Kommissarische Geschäftsführerin

Barbara Schuster selbst ist nicht künstlerisch tätig, sie ist eigentlich Lehrerin für Russisch und Geschichte, hat aber seit der Wende vor allem Englisch und Kunst unterrichtet. Zuletzt war sie Konrektorin an der Oberschule in Niederbobritzsch. Seit vergangenen Sommer ist sie im Ruhestand, nunmehr freilich wohl eher im Unruhestand im Kunstverein Freital. Als Geschäftsführerin arbeitet sie zunächst kommissarisch, bis zur turnusmäßigen Wahl des Vorstandes im Frühjahr 2018.
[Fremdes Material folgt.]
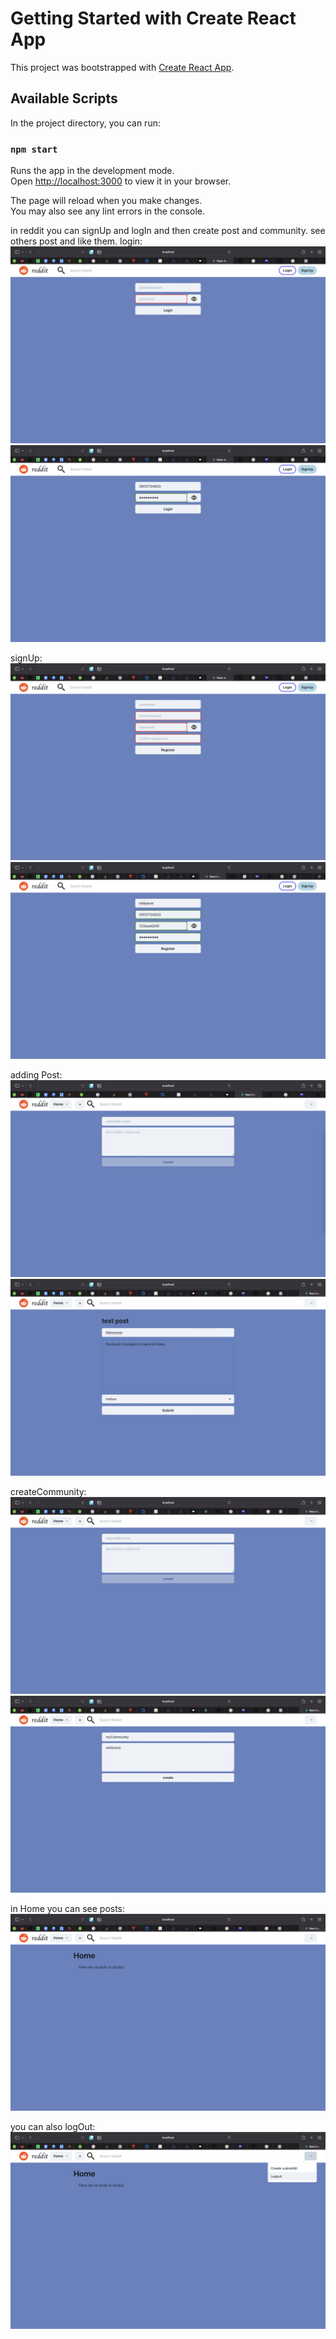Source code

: # Getting Started with Create React App

This project was bootstrapped with [Create React App](https://github.com/facebook/create-react-app).

## Available Scripts

In the project directory, you can run:

### `npm start`

Runs the app in the development mode.\
Open [http://localhost:3000](http://localhost:3000) to view it in your browser.

The page will reload when you make changes.\
You may also see any lint errors in the console.

in reddit you can signUp and logIn and then create post and community. see others post and like them.
login:
![plot](./screenShots/logIn.png)
![plot](./screenShots/logIn2.png)

signUp:
![plot](./screenShots/register.png)
![plot](./screenShots/signUp.png)

adding Post:
![plot](./screenShots/createPost.png)
![plot](./screenShots/createPost2.png)

createCommunity:
![plot](./screenShots/createSubReddit.png)
![plot](./screenShots/addCommunity.png)

in Home you can see posts:
![plot](./screenShots/emptyHome.png)

you can also logOut:
![plot](./screenShots/logOut.png)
Dort, das ist allen Beteiligten klar, wird sich die Zukunft des rein ehrenamtlich arbeitenden Vereins, der momentan 33 Mitglieder hat, entscheiden. Zwar funktionieren die Zirkel und Kunstkurse sowie die Galerie derzeit reibungslos. Auch die Finanzierung ist dank der Zuwendungen von Stadt und Kulturraum gesichert. „Aber wir wissen, dass der Verein überaltert ist“, sagt Barbara Hornich. Im Vorstand liegt der Altersdurchschnitt bei fast 70 Jahren, bei den Mitgliedern, deren Reihen sich zunehmend durch Todesfälle lichten, sieht es kaum besser aus. Nachwuchs ist nicht in Sicht, reine Kindergruppen gibt es im Einnehmerhaus schon lange nicht mehr.

„Wir haben den Verein vor 27 Jahren gegründet und sind gemeinsam alt geworden“, resümiert die Vorsitzende. Junge und engagierte Mitstreiter zu gewinnen, sieht Barbara Schuster daher als eine ihrer vordringlichsten Aufgaben an. Gelingt der Generationenwechsel nächstes Jahr nicht, dürfte im Einnehmerhaus schon bald keiner mehr Streitgespräche über die Kunst führen. Was sehr schade wäre.

Die nächste Ausstellung im Einnehmerhaus Freital wird am 5. März, 11 Uhr, eröffnet. Zu sehen sind bis 2. April Fotografien von Jürgen Dittrich und Wolfgang Naßler.

Infos im Internet.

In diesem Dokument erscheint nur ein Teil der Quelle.